I feel lit up. I feel grounded and strong. My feet like tree roots connected deeply to my past, to time behind, to experiences lived. My body is becoming strong again as I lift the smaller weights and rebuild my left arm that I fractured from not paying attention in October.
And at the same time the ego is running around like a Roomba… telling me the 50,000 things I could/should/must do. As soon as I feel a jolt of possibility striking me, the old patterns are activated.
I can paint the base boards in the bedrooms of my B&B. I can write a new book of poetry. I can walk the wet, mythic lands of my ancestors in the North of England. I can send in my manuscript; bleach my teeth; clean out my car; empty my shed; sell my art; get my files straightened on dropbox and my computer.

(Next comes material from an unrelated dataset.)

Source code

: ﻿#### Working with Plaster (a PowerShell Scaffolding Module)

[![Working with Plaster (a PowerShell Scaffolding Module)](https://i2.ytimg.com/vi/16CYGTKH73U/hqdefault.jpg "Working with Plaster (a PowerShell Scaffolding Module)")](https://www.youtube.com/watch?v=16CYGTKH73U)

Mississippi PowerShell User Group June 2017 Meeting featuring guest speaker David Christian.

I have a surge of energy and then the entire cattle drive goes on the run. Each intention runs off of a cliff or into a ravine.
I am far enough along in my ability to step back and watch myself to not be annoyed or angry. It is hugely amusing. I can sit and see the source of comedy in this default setting. Man… my mind is funny.
I start out as an adult and then end up running around the coffee table like my 2 year old grand daughter. Circle faster, circle again.
So as the New Year begins I can feel the brightness of having a starting line. The larger self wants to make sure it is a straight line and not some caucus race to get dry run in the surf by the ocean. Alice in Wonderland had much to teach us about the nature of reality.
I breathe out… stay in the now of it and just feel the gratitude of being able to sit in the joy of new beginnings.